**Problem statement**
Return all of the records below verbatim.

□ □ □

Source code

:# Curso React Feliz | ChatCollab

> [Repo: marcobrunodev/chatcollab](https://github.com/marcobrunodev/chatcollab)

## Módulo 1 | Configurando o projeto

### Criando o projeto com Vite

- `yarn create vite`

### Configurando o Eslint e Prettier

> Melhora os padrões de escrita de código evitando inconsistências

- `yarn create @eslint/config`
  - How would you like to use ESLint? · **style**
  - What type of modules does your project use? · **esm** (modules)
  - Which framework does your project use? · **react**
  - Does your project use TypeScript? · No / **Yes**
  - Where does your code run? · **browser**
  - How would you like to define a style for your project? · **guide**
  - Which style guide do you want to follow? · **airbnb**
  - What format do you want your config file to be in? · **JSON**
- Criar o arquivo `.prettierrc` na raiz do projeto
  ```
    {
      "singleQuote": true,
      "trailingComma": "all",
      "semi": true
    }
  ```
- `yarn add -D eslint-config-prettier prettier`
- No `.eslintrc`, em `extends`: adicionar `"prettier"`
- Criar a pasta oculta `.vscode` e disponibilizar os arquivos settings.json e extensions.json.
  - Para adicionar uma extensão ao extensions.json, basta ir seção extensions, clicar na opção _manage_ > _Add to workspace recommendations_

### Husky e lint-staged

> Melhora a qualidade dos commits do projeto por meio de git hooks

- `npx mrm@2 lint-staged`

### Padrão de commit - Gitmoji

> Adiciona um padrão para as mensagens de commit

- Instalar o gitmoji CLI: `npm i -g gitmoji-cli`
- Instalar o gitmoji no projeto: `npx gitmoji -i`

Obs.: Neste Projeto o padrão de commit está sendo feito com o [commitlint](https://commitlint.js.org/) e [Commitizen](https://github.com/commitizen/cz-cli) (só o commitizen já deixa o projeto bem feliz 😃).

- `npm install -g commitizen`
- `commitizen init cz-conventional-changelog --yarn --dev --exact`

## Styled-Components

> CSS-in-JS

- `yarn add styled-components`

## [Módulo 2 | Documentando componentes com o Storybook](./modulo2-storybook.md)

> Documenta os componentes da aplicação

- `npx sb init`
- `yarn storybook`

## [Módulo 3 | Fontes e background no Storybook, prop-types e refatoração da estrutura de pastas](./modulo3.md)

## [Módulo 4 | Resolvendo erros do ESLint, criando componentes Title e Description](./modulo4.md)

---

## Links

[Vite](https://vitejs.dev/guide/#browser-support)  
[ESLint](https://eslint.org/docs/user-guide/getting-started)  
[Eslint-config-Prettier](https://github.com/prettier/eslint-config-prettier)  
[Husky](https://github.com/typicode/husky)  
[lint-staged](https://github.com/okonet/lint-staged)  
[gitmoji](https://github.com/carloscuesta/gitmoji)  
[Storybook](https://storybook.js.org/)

□ □ □

**Result of the exercise**
Source code

:# Curso React Feliz | ChatCollab

> [Repo: marcobrunodev/chatcollab](https://github.com/marcobrunodev/chatcollab)

## Módulo 1 | Configurando o projeto

### Criando o projeto com Vite

- `yarn create vite`

### Configurando o Eslint e Prettier

> Melhora os padrões de escrita de código evitando inconsistências

- `yarn create @eslint/config`
  - How would you like to use ESLint? · **style**
  - What type of modules does your project use? · **esm** (modules)
  - Which framework does your project use? · **react**
  - Does your project use TypeScript? · No / **Yes**
  - Where does your code run? · **browser**
  - How would you like to define a style for your project? · **guide**
  - Which style guide do you want to follow? · **airbnb**
  - What format do you want your config file to be in? · **JSON**
- Criar o arquivo `.prettierrc` na raiz do projeto
  ```
    {
      "singleQuote": true,
      "trailingComma": "all",
      "semi": true
    }
  ```
- `yarn add -D eslint-config-prettier prettier`
- No `.eslintrc`, em `extends`: adicionar `"prettier"`
- Criar a pasta oculta `.vscode` e disponibilizar os arquivos settings.json e extensions.json.
  - Para adicionar uma extensão ao extensions.json, basta ir seção extensions, clicar na opção _manage_ > _Add to workspace recommendations_

### Husky e lint-staged

> Melhora a qualidade dos commits do projeto por meio de git hooks

- `npx mrm@2 lint-staged`

### Padrão de commit - Gitmoji

> Adiciona um padrão para as mensagens de commit

- Instalar o gitmoji CLI: `npm i -g gitmoji-cli`
- Instalar o gitmoji no projeto: `npx gitmoji -i`

Obs.: Neste Projeto o padrão de commit está sendo feito com o [commitlint](https://commitlint.js.org/) e [Commitizen](https://github.com/commitizen/cz-cli) (só o commitizen já deixa o projeto bem feliz 😃).

- `npm install -g commitizen`
- `commitizen init cz-conventional-changelog --yarn --dev --exact`

## Styled-Components

> CSS-in-JS

- `yarn add styled-components`

## [Módulo 2 | Documentando componentes com o Storybook](./modulo2-storybook.md)

> Documenta os componentes da aplicação

- `npx sb init`
- `yarn storybook`

## [Módulo 3 | Fontes e background no Storybook, prop-types e refatoração da estrutura de pastas](./modulo3.md)

## [Módulo 4 | Resolvendo erros do ESLint, criando componentes Title e Description](./modulo4.md)

---

## Links

[Vite](https://vitejs.dev/guide/#browser-support)  
[ESLint](https://eslint.org/docs/user-guide/getting-started)  
[Eslint-config-Prettier](https://github.com/prettier/eslint-config-prettier)  
[Husky](https://github.com/typicode/husky)  
[lint-staged](https://github.com/okonet/lint-staged)  
[gitmoji](https://github.com/carloscuesta/gitmoji)  
[Storybook](https://storybook.js.org/)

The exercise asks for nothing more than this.